_Data for processing:_
*** Block opens ***
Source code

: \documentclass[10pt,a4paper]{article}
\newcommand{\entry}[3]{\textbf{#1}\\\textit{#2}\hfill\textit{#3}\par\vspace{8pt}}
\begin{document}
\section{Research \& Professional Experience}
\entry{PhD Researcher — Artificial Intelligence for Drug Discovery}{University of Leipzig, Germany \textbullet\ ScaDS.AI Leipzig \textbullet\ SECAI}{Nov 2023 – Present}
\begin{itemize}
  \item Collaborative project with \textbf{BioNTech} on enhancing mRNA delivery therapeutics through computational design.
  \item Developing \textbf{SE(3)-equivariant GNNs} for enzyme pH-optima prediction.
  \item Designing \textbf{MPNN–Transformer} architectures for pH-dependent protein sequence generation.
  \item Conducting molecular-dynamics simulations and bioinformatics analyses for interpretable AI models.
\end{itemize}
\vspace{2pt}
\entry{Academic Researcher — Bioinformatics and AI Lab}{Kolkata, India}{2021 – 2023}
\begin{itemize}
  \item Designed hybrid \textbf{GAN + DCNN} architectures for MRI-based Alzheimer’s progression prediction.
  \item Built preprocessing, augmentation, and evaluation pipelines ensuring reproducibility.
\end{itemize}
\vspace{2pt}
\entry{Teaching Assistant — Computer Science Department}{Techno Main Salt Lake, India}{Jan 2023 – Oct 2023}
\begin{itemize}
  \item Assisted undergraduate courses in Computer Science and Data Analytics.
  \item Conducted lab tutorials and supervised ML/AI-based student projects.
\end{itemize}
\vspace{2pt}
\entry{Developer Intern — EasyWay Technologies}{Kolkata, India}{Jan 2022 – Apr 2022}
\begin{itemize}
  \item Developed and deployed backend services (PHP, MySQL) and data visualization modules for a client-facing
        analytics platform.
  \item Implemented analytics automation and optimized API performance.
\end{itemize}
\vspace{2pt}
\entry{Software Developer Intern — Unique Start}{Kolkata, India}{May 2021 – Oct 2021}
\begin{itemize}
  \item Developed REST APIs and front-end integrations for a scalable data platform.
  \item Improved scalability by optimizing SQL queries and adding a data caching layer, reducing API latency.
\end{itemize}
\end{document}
*** Block closes ***
_Task statement:_ Print out every record again, exactly and in full.

_Answer for this exercise:_
Source code

: \documentclass[10pt,a4paper]{article}
\newcommand{\entry}[3]{\textbf{#1}\\\textit{#2}\hfill\textit{#3}\par\vspace{8pt}}
\begin{document}
\section{Research \& Professional Experience}
\entry{PhD Researcher — Artificial Intelligence for Drug Discovery}{University of Leipzig, Germany \textbullet\ ScaDS.AI Leipzig \textbullet\ SECAI}{Nov 2023 – Present}
\begin{itemize}
  \item Collaborative project with \textbf{BioNTech} on enhancing mRNA delivery therapeutics through computational design.
  \item Developing \textbf{SE(3)-equivariant GNNs} for enzyme pH-optima prediction.
  \item Designing \textbf{MPNN–Transformer} architectures for pH-dependent protein sequence generation.
  \item Conducting molecular-dynamics simulations and bioinformatics analyses for interpretable AI models.
\end{itemize}
\vspace{2pt}
\entry{Academic Researcher — Bioinformatics and AI Lab}{Kolkata, India}{2021 – 2023}
\begin{itemize}
  \item Designed hybrid \textbf{GAN + DCNN} architectures for MRI-based Alzheimer’s progression prediction.
  \item Built preprocessing, augmentation, and evaluation pipelines ensuring reproducibility.
\end{itemize}
\vspace{2pt}
\entry{Teaching Assistant — Computer Science Department}{Techno Main Salt Lake, India}{Jan 2023 – Oct 2023}
\begin{itemize}
  \item Assisted undergraduate courses in Computer Science and Data Analytics.
  \item Conducted lab tutorials and supervised ML/AI-based student projects.
\end{itemize}
\vspace{2pt}
\entry{Developer Intern — EasyWay Technologies}{Kolkata, India}{Jan 2022 – Apr 2022}
\begin{itemize}
  \item Developed and deployed backend services (PHP, MySQL) and data visualization modules for a client-facing
        analytics platform.
  \item Implemented analytics automation and optimized API performance.
\end{itemize}
\vspace{2pt}
\entry{Software Developer Intern — Unique Start}{Kolkata, India}{May 2021 – Oct 2021}
\begin{itemize}
  \item Developed REST APIs and front-end integrations for a scalable data platform.
  \item Improved scalability by optimizing SQL queries and adding a data caching layer, reducing API latency.
\end{itemize}
\end{document}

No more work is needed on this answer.